I have a batch job which will be triggered once a day. The requirement is to
- consume all the messages available on the Kafka Topic at that point of time
- Process the messages
- If the process was successfully completed, commit the offsets.
Currently I poll() the messages in while loop until ConsumerRecords.isEmpty() is true. When ConsumerRecords.isEmpty() is true I assume all the records available on Topic at the point of time has been consumed. The application maintains the offsets and closes the kafka consumer.
When the processing on messages is done and successfully completed, I create a new KafkaConsumer and commit the offsets maintained by the application.

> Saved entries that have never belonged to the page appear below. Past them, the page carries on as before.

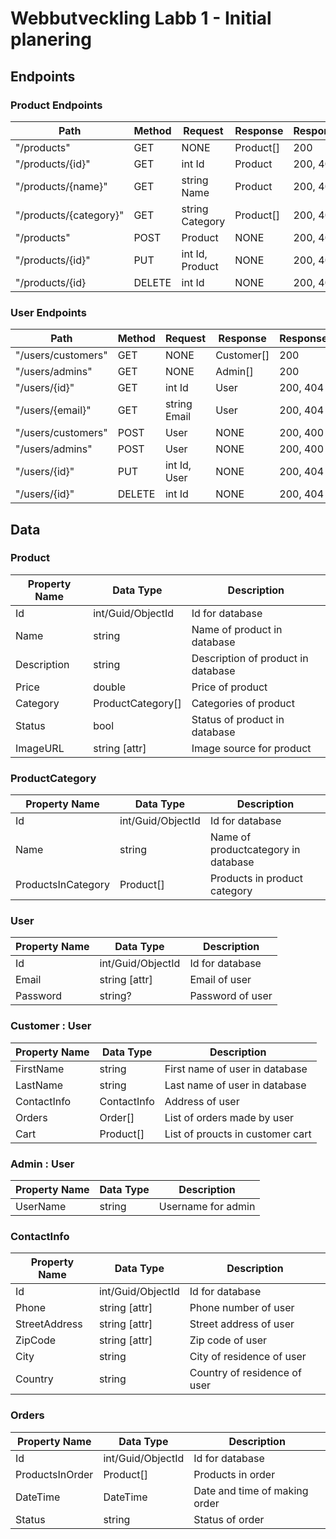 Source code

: # Webbutveckling Labb 1 - Initial planering

## Endpoints

### Product Endpoints

| Path                   | Method | Request         | Response  | ResponseCodes |
| ---------------------- | ------ | --------------- | --------- | ------------- |
| "/products"            | GET    | NONE            | Product[] | 200           |
| "/products/{id}"       | GET    | int Id          | Product   | 200, 404      |
| "/products/{name}"     | GET    | string Name     | Product   | 200, 404      |
| "/products/{category}" | GET    | string Category | Product[] | 200, 404      |
| "/products"            | POST   | Product         | NONE      | 200, 400      |
| "/products/{id}"       | PUT    | int Id, Product | NONE      | 200, 400      |
| "/products/{id}        | DELETE | int Id          | NONE      | 200, 404      |

### User Endpoints

| Path               | Method | Request      | Response   | ResponseCodes |
| ------------------ | ------ | ------------ | ---------- | ------------- |
| "/users/customers" | GET    | NONE         | Customer[] | 200           |
| "/users/admins"    | GET    | NONE         | Admin[]    | 200           |
| "/users/{id}"      | GET    | int Id       | User       | 200, 404      |
| "/users/{email}"   | GET    | string Email | User       | 200, 404      |
| "/users/customers" | POST   | User         | NONE       | 200, 400      |
| "/users/admins"    | POST   | User         | NONE       | 200, 400      |
| "/users/{id}"      | PUT    | int Id, User | NONE       | 200, 404      |
| "/users/{id}"      | DELETE | int Id       | NONE       | 200, 404      |

## Data

### Product

| Property Name | Data Type         | Description                        |
| ------------- | ----------------- | ---------------------------------- |
| Id            | int/Guid/ObjectId | Id for database                    |
| Name          | string            | Name of product in database        |
| Description   | string            | Description of product in database |
| Price         | double            | Price of product                   |
| Category      | ProductCategory[] | Categories of product              |
| Status        | bool              | Status of product in database      |
| ImageURL      | string [attr]     | Image source for product           |

### ProductCategory

| Property Name      | Data Type         | Description                         |
| ------------------ | ----------------- | ----------------------------------- |
| Id                 | int/Guid/ObjectId | Id for database                     |
| Name               | string            | Name of productcategory in database |
| ProductsInCategory | Product[]         | Products in product category        |

### User

| Property Name | Data Type         | Description      |
| ------------- | ----------------- | ---------------- |
| Id            | int/Guid/ObjectId | Id for database  |
| Email         | string [attr]     | Email of user    |
| Password      | string?           | Password of user |

### Customer : User

| Property Name | Data Type   | Description                      |
| ------------- | ----------- | -------------------------------- |
| FirstName     | string      | First name of user in database   |
| LastName      | string      | Last name of user in database    |
| ContactInfo   | ContactInfo | Address of user                  |
| Orders        | Order[]     | List of orders made by user      |
| Cart          | Product[]   | List of proucts in customer cart |

### Admin : User

| Property Name | Data Type | Description        |
| ------------- | --------- | ------------------ |
| UserName      | string    | Username for admin |

### ContactInfo

| Property Name | Data Type         | Description                  |
| ------------- | ----------------- | ---------------------------- |
| Id            | int/Guid/ObjectId | Id for database              |
| Phone         | string [attr]     | Phone number of user         |
| StreetAddress | string [attr]     | Street address of user       |
| ZipCode       | string [attr]     | Zip code of user             |
| City          | string            | City of residence of user    |
| Country       | string            | Country of residence of user |

### Orders

| Property Name   | Data Type         | Description                   |
| --------------- | ----------------- | ----------------------------- |
| Id              | int/Guid/ObjectId | Id for database               |
| ProductsInOrder | Product[]         | Products in order             |
| DateTime        | DateTime          | Date and time of making order |
| Status          | string            | Status of order               |
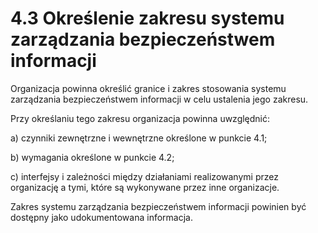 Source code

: # 4.3 Określenie zakresu systemu zarządzania bezpieczeństwem informacji

Organizacja powinna określić granice i zakres stosowania systemu zarządzania bezpieczeństwem informacji w celu ustalenia jego zakresu.

Przy określaniu tego zakresu organizacja powinna uwzględnić:

a) czynniki zewnętrzne i wewnętrzne określone w punkcie 4.1;

b) wymagania określone w punkcie 4.2;

c) interfejsy i zależności między działaniami realizowanymi przez organizację a tymi, które są wykonywane przez inne organizacje.

Zakres systemu zarządzania bezpieczeństwem informacji powinien być dostępny jako udokumentowana informacja.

Note I close the KafkaConsumer initially used to read the messages and use another KafkaConsumer instance to commit the offsets to avoid the consumer rebalance exception.
I am expecting max of 5k messages on Topic. The topic is partitioned and replicated.
Is there any better way to consume all messages on Topic at a specific point of time ? Is there anything I am missing or need to take care of ? I don't think I need to take care of consumer rebalancing since I poll() for the messages in loop and process the messages after the polling is done.
I am using java kafka client v0.9 and can change to v0.10 if it helps in above scenario.
Thanks
Updated:
AtomicBoolean flag = new AtomicBoolean();
flag.set(true);
while(flag.get()) {
ConsumerRecords<String, String> consumerRecords = kafkaConsumer.poll(timeout);
if(consumerRecords.isEmpty()) {
flag.set(false);
continue;
}
//if the ConsumerRecords is not empty process the messages and continue to poll()
}
kafkaConsumer.close();
stream.groupby(getDay).aggregate(updateReport).to(outputStream)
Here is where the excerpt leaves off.